Slight, self-confident and steely, Rita began performing only two years ago.
"I tried other things first, including the production side of the music business," she says, sipping wine at a cantina in her native city of Sao Paulo. "I wanted to make sure my motives were right."
She says of her decision to become a singer: "The first time I got up on stage to perform, I knew I was home."
"Maria Rita," backed by substantial publicity, sold 100,000 copies the first week of its release.
What fans heard, aside from a remote tingle of her mother's stylized delivery, was a mellow, jazzy sound that's a natural combination for the hushed shadows-and-light cadences of the Portuguese language.
To American ears, the sound is known as Brazilian jazz and features the classic accompaniment of piano, acoustic bass and drums.
Norah Jones comparisons
"Some critics have drawn a comparison with Norah Jones," says Rita of the unlikely pop-jazz superstar. "But it's just a coincidence. I was not influenced by her."
Rita spent eight critical years growing up in the United States, first as a high-school student in Chatham, N.J., then as an undergraduate at New York University, where she earned degrees in communications and Latin American studies.
"My father went to the United States to expand his musical horizons," says Rita, who was also, subconsciously, was expanding her own.

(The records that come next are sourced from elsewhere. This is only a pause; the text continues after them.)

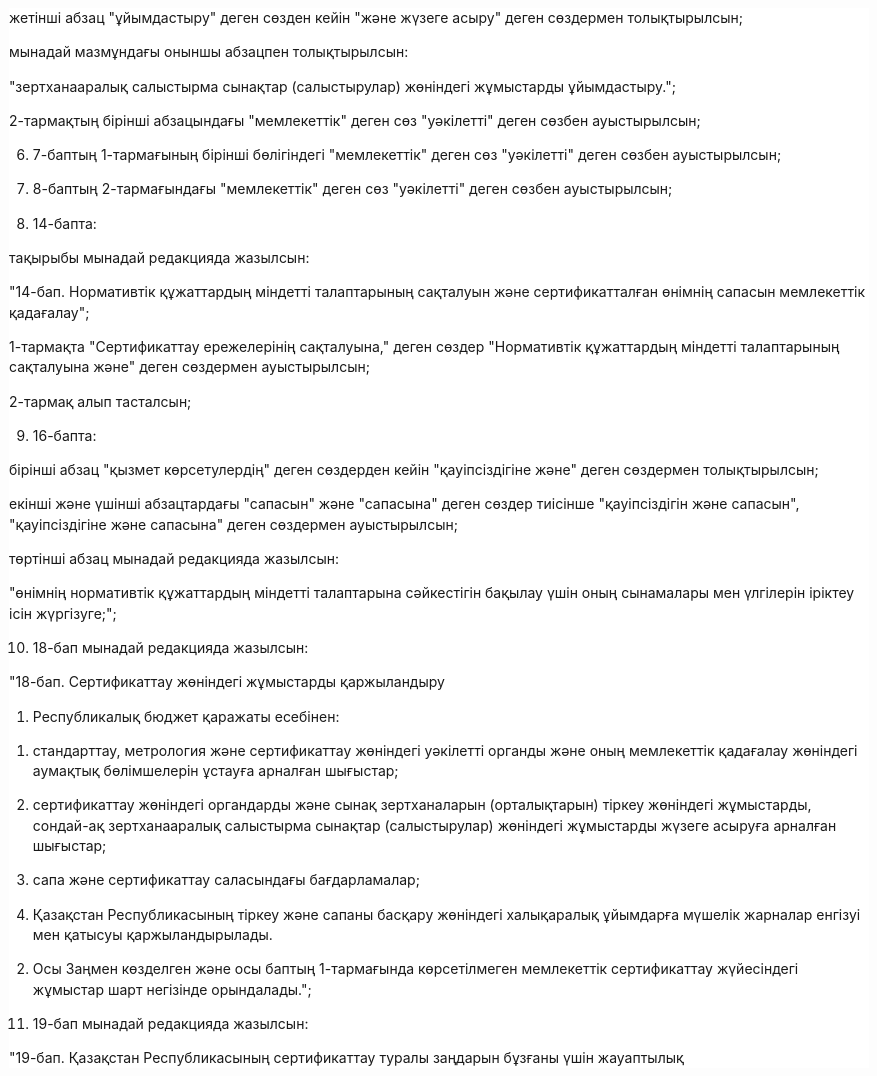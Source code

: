 жетiншi абзац "ұйымдастыру" деген сөзден кейiн "және жүзеге асыру" деген сөздермен толықтырылсын;

мынадай мазмұндағы оныншы абзацпен толықтырылсын:

"зертханааралық салыстырма сынақтар (салыстырулар) жөнiндегi жұмыстарды ұйымдастыру.";

2-тармақтың бiрiншi абзацындағы "мемлекеттiк" деген сөз "уәкiлеттi" деген сөзбен ауыстырылсын;

6) 7-баптың 1-тармағының бiрiншi бөлiгiндегi "мемлекеттiк" деген сөз "уәкiлеттi" деген сөзбен ауыстырылсын;

7) 8-баптың 2-тармағындағы "мемлекеттiк" деген сөз "уәкiлеттi" деген сөзбен ауыстырылсын;

8) 14-бапта:

тақырыбы мынадай редакцияда жазылсын:

"14-бап. Нормативтiк құжаттардың мiндеттi талаптарының сақталуын және сертификатталған өнiмнiң сапасын мемлекеттiк қадағалау";

1-тармақта "Сертификаттау ережелерiнiң сақталуына," деген сөздер "Нормативтiк құжаттардың мiндеттi талаптарының сақталуына және" деген сөздермен ауыстырылсын;

2-тармақ алып тасталсын;

9) 16-бапта:

бiрiншi абзац "қызмет көрсетулердiң" деген сөздерден кейін "қауiпсiздiгіне және" деген сөздермен толықтырылсын;

екiншi және үшiншi абзацтардағы "сапасын" және "сапасына" деген сөздер тиiсiнше "қауiпсiздiгiн және сапасын", "қауiпсiздiгiне және сапасына" деген сөздермен ауыстырылсын;

төртiншi абзац мынадай редакцияда жазылсын:

"өнiмнiң нормативтiк құжаттардың мiндеттi талаптарына сәйкестiгiн бақылау үшiн оның сынамалары мен үлгiлерiн iрiктеу iсiн жүргiзуге;";

10) 18-бап мынадай редакцияда жазылсын:

"18-бап. Сертификаттау жөнiндегi жұмыстарды қаржыландыру

1. Республикалық бюджет қаражаты есебiнен:

1) стандарттау, метрология және сертификаттау жөнiндегi уәкiлеттi органды және оның мемлекеттiк қадағалау жөнiндегi аумақтық бөлiмшелерiн ұстауға арналған шығыстар;

2) сертификаттау жөнiндегi органдарды және сынақ зертханаларын (орталықтарын) тiркеу жөнiндегi жұмыстарды, сондай-ақ зертханааралық салыстырма сынақтар (салыстырулар) жөнiндегi жұмыстарды жүзеге асыруға арналған шығыстар;

3) сапа және сертификаттау саласындағы бағдарламалар;

4) Қазақстан Республикасының тiркеу және сапаны басқару жөнiндегi халықаралық ұйымдарға мүшелiк жарналар енгiзуi мен қатысуы қаржыландырылады.

2. Осы Заңмен көзделген және осы баптың 1-тармағында көрсетiлмеген мемлекеттiк сертификаттау жүйесiндегi жұмыстар шарт негiзiнде орындалады.";

11) 19-бап мынадай редакцияда жазылсын:

"19-бап. Қазақстан Республикасының сертификаттау туралы заңдарын бұзғаны үшiн жауаптылық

In the New York-New Jersey nexus, Frank Sinatra, Ella Fitzgerald, Oscar Peterson and Nat King Cole shimmered across the radio waves.
"And, of course, I listened to George Michael, Stevie Wonder and Michael Jackson," she adds.
These days, her month-old son, Antonio, with Brazilian movie director Marcus Baldini helps keep her balanced.
"My goal is not to be the Brazilian this or the next that ... I aim to be the Brazilian ME."